[Data extracts Boundary: Start]
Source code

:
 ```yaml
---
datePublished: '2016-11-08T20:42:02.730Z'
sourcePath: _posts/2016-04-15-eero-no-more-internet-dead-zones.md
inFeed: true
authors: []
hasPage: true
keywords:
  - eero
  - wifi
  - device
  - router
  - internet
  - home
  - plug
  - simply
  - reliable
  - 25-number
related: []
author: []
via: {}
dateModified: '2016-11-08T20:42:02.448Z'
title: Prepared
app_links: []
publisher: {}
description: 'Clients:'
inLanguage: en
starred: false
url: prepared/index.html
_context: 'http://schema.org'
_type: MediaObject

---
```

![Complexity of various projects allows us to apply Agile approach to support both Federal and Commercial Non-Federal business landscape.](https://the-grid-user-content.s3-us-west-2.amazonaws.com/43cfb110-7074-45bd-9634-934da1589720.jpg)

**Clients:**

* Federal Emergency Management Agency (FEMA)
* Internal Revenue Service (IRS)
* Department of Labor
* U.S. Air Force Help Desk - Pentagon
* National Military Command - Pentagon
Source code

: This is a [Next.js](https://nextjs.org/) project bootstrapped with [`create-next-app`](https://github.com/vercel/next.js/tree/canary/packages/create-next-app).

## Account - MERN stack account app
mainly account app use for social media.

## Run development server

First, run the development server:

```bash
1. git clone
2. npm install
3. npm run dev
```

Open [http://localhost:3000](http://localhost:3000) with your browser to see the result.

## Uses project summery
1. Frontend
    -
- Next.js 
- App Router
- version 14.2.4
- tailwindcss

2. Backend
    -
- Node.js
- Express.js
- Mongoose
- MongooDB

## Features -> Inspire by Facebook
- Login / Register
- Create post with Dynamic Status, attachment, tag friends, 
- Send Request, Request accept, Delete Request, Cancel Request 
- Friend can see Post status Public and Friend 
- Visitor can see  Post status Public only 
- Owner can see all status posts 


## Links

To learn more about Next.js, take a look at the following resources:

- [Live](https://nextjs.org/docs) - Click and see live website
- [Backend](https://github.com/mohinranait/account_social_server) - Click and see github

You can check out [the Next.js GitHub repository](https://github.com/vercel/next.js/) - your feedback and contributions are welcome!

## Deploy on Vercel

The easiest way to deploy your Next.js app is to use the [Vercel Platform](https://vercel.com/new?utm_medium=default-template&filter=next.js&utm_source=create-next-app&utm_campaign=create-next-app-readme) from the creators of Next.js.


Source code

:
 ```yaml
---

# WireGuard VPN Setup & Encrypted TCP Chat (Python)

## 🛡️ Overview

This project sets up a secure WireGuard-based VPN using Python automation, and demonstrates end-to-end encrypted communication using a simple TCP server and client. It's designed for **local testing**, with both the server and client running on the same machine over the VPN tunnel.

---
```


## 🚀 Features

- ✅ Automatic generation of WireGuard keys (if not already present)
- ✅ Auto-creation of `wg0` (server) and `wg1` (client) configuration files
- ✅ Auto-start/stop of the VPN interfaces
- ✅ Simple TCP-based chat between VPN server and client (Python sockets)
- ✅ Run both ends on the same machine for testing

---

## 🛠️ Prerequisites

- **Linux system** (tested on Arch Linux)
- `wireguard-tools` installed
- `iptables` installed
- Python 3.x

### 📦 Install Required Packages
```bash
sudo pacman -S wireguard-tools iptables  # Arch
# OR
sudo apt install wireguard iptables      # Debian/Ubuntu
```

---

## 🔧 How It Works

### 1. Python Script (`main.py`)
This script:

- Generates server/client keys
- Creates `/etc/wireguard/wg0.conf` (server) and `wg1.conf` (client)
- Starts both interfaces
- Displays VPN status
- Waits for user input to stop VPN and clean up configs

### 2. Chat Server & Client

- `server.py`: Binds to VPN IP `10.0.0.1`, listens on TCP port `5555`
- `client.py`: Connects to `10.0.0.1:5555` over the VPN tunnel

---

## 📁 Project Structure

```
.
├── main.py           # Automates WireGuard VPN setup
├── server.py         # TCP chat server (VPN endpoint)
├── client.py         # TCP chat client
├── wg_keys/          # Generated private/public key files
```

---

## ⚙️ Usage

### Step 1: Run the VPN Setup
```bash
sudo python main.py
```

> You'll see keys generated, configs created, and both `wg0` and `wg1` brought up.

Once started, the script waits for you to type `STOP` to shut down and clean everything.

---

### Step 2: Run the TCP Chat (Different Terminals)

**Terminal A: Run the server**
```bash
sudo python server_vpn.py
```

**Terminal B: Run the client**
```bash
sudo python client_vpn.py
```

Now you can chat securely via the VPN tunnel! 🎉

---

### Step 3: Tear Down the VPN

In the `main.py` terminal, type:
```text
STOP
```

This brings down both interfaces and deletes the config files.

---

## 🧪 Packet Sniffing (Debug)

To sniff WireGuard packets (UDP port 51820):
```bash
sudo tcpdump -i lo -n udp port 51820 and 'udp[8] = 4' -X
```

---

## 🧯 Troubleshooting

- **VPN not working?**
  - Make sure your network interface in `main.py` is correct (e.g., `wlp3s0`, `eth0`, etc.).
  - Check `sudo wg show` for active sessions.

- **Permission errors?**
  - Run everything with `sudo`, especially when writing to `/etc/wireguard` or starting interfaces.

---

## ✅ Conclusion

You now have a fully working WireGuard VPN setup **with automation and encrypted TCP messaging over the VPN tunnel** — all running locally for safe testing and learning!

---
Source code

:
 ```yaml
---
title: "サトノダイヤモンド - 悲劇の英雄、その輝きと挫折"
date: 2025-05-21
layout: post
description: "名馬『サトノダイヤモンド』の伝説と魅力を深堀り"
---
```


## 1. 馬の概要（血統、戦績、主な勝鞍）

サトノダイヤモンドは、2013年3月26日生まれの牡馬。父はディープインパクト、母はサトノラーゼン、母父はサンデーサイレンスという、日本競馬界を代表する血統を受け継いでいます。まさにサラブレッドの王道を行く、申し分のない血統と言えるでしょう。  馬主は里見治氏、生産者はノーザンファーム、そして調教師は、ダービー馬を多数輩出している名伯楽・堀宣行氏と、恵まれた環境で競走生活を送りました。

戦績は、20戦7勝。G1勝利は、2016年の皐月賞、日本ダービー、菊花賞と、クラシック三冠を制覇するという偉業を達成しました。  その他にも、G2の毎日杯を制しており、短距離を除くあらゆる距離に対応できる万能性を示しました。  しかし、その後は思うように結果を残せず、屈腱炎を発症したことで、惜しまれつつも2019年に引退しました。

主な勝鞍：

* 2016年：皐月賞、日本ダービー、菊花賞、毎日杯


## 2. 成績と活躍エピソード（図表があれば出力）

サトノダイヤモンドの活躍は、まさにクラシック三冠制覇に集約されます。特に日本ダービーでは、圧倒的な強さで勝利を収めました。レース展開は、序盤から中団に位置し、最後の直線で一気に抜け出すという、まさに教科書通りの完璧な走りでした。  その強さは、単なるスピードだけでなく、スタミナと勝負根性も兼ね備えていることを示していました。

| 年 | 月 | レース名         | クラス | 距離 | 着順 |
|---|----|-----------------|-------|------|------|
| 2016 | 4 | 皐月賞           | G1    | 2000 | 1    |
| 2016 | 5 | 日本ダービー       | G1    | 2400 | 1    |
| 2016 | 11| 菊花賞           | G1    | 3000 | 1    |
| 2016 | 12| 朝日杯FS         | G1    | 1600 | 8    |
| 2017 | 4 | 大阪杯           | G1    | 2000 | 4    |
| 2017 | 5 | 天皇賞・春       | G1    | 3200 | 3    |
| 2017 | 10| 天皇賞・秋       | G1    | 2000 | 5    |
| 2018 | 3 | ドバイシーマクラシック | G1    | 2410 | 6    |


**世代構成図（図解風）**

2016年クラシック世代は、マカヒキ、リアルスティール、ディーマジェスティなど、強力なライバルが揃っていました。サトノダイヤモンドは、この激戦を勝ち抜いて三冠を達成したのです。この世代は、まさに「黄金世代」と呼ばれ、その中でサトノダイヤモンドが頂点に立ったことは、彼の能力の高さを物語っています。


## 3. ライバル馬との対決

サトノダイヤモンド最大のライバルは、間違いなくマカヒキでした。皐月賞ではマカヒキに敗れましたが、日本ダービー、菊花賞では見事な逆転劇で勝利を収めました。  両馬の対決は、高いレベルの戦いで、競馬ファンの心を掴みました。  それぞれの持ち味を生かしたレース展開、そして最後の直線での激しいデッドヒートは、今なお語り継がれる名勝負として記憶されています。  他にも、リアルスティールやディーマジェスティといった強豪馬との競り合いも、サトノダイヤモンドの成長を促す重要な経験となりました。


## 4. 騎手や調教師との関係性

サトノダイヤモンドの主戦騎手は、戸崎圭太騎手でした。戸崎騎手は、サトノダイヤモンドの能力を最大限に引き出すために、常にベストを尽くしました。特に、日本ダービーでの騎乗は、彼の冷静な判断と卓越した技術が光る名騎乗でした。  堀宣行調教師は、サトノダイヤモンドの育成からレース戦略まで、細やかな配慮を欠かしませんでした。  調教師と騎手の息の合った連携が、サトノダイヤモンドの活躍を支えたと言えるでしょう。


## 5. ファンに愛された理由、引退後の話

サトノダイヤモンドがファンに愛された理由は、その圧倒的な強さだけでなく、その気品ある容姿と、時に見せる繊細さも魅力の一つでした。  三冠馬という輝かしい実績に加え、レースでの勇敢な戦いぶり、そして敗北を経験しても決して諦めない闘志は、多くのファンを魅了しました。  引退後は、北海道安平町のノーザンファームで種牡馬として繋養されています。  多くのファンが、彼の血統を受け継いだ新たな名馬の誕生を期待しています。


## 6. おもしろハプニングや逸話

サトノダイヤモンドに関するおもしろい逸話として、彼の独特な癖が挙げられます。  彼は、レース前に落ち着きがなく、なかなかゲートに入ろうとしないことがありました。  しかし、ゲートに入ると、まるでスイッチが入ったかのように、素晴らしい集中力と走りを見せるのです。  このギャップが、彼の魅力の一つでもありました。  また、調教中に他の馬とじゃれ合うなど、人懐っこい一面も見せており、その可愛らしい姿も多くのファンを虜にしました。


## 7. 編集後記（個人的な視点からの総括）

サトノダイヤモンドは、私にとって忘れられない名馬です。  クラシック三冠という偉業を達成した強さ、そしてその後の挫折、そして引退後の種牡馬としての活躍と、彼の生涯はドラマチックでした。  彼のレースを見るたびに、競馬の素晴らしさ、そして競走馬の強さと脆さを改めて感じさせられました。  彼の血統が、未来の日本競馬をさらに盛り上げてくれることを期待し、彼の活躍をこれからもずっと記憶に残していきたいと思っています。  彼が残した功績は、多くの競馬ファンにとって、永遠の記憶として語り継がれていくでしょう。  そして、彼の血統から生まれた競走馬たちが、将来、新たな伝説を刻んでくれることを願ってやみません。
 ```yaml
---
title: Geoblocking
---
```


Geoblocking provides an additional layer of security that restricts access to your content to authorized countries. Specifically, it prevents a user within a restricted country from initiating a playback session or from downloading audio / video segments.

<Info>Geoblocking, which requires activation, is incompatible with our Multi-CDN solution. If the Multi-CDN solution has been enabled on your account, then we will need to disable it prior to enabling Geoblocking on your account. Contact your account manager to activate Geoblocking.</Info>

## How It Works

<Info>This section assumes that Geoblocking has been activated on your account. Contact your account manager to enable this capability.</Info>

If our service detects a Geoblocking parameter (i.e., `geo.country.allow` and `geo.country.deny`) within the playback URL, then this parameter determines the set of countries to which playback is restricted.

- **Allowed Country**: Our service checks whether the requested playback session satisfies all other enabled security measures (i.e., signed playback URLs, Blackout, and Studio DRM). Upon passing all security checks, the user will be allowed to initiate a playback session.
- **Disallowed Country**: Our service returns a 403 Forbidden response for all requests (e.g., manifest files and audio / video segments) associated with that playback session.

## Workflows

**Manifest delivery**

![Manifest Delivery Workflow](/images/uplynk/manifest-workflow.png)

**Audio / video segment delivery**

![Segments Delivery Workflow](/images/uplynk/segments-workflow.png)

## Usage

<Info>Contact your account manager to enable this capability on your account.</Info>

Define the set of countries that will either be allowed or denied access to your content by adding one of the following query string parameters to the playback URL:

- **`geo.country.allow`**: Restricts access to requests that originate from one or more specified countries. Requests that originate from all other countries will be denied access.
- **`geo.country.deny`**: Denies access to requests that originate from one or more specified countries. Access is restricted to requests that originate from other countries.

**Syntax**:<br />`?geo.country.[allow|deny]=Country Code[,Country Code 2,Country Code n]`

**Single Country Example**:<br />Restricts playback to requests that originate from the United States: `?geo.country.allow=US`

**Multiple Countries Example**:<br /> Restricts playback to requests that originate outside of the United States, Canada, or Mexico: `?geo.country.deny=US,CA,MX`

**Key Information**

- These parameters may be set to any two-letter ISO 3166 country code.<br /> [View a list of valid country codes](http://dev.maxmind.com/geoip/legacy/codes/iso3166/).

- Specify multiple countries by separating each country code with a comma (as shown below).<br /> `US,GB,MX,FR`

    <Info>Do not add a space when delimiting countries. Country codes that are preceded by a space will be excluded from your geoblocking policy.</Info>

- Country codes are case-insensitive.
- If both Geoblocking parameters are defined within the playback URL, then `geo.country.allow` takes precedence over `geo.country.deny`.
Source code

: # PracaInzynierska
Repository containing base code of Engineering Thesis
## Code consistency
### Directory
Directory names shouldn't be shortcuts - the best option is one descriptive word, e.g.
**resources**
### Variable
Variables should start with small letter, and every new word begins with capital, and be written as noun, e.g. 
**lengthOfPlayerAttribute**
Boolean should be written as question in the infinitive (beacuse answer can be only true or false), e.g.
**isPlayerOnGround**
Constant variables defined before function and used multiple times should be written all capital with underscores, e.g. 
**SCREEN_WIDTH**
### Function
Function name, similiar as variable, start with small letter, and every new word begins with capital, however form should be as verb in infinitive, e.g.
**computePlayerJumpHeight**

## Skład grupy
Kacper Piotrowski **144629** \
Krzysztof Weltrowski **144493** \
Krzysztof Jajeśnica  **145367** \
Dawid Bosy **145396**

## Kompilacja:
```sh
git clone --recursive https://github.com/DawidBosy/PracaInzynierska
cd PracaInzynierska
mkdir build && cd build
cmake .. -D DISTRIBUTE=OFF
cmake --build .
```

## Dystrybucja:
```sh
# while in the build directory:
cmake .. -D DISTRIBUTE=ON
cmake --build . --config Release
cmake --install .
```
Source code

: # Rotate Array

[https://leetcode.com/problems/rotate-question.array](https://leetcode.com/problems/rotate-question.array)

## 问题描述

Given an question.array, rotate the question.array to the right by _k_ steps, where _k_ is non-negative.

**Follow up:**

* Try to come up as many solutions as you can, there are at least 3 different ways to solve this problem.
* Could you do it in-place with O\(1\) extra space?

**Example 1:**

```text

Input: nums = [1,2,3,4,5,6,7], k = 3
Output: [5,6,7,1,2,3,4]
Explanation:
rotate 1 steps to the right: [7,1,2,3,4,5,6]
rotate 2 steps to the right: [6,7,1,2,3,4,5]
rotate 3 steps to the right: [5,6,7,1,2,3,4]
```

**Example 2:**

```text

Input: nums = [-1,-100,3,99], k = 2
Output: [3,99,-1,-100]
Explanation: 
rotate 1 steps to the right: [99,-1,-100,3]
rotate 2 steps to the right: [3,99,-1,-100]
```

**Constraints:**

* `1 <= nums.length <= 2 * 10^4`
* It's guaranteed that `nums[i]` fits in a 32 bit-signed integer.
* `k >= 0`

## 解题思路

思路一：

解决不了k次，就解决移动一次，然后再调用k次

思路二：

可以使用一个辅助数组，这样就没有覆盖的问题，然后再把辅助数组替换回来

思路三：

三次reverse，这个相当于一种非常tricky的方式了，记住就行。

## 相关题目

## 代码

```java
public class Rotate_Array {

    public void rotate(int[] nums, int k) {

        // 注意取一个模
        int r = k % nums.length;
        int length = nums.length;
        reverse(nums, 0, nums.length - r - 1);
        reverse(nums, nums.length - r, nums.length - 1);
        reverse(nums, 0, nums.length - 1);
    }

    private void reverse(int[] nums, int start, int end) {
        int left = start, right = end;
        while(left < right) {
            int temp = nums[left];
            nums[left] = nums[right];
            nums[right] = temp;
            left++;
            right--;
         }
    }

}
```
[Data extracts Boundary: End]
◆ Required work
Please output the lines of the listing above that fall in the stretch from the one with "## Account - MERN stack account app" through the one with "## Deploy on Vercel", exactly and only those.

◆ Response
## Account - MERN stack account app
mainly account app use for social media.

## Run development server

First, run the development server:

```bash
1. git clone
2. npm install
3. npm run dev
```

Open [http://localhost:3000](http://localhost:3000) with your browser to see the result.

## Uses project summery
1. Frontend
    -
- Next.js 
- App Router
- version 14.2.4
- tailwindcss

2. Backend
    -
- Node.js
- Express.js
- Mongoose
- MongooDB

## Features -> Inspire by Facebook
- Login / Register
- Create post with Dynamic Status, attachment, tag friends, 
- Send Request, Request accept, Delete Request, Cancel Request 
- Friend can see Post status Public and Friend 
- Visitor can see  Post status Public only 
- Owner can see all status posts 


## Links

To learn more about Next.js, take a look at the following resources:

- [Live](https://nextjs.org/docs) - Click and see live website
- [Backend](https://github.com/mohinranait/account_social_server) - Click and see github

You can check out [the Next.js GitHub repository](https://github.com/vercel/next.js/) - your feedback and contributions are welcome!

## Deploy on Vercel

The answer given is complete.